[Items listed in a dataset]
"""
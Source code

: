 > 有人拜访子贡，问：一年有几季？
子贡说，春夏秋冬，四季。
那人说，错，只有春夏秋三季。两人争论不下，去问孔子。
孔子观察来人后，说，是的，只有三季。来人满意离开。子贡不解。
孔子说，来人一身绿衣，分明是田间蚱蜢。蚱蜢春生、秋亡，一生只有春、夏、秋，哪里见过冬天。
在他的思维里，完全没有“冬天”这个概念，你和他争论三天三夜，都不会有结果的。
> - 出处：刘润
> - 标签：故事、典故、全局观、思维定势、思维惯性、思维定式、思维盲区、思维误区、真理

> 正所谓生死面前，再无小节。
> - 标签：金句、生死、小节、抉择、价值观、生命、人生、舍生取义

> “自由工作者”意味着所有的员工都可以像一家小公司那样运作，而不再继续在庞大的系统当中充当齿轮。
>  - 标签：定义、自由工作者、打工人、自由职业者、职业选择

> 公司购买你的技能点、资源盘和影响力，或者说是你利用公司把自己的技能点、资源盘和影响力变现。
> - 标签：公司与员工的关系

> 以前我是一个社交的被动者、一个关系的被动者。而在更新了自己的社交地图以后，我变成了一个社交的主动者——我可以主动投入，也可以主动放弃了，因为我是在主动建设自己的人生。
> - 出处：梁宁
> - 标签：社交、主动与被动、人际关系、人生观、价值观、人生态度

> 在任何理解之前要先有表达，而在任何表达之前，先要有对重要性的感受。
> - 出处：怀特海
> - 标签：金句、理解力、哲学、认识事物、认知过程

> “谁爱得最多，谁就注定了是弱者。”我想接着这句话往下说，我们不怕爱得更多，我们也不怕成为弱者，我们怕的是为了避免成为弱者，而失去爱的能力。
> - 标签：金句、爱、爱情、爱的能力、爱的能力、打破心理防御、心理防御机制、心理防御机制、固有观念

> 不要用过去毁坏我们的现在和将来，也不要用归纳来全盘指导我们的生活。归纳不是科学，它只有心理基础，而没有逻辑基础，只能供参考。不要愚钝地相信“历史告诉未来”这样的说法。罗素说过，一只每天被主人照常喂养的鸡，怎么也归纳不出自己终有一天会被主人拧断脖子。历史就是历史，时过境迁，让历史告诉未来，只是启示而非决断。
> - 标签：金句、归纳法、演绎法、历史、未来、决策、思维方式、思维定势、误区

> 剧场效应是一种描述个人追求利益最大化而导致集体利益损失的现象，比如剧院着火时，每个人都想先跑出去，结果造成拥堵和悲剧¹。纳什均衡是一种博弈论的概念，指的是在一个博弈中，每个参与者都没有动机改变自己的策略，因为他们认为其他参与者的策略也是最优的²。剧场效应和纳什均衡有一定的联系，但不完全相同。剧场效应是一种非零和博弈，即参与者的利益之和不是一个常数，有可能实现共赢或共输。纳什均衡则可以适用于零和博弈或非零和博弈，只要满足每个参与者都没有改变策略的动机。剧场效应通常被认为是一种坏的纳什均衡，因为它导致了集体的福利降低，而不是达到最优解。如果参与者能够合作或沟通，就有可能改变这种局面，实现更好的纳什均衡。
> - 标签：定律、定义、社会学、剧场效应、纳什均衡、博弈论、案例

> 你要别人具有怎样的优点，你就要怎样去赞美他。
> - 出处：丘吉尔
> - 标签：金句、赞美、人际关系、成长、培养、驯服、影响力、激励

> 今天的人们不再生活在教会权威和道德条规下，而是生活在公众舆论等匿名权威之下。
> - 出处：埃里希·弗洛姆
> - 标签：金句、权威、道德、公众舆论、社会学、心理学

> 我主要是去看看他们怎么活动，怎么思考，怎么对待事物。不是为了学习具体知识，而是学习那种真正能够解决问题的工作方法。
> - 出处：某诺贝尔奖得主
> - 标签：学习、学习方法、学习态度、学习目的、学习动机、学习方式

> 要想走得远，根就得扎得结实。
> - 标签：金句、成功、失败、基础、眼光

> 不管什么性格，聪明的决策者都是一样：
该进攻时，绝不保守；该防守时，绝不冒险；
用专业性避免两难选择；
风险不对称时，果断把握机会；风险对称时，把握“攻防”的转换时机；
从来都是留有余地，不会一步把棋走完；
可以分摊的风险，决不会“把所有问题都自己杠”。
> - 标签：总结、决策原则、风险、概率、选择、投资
"""
In the records above, each line with the string "自由工作者" should be copied.

> “自由工作者”意味着所有的员工都可以像一家小公司那样运作，而不再继续在庞大的系统当中充当齿轮。
>  - 标签：定义、自由工作者、打工人、自由职业者、职业选择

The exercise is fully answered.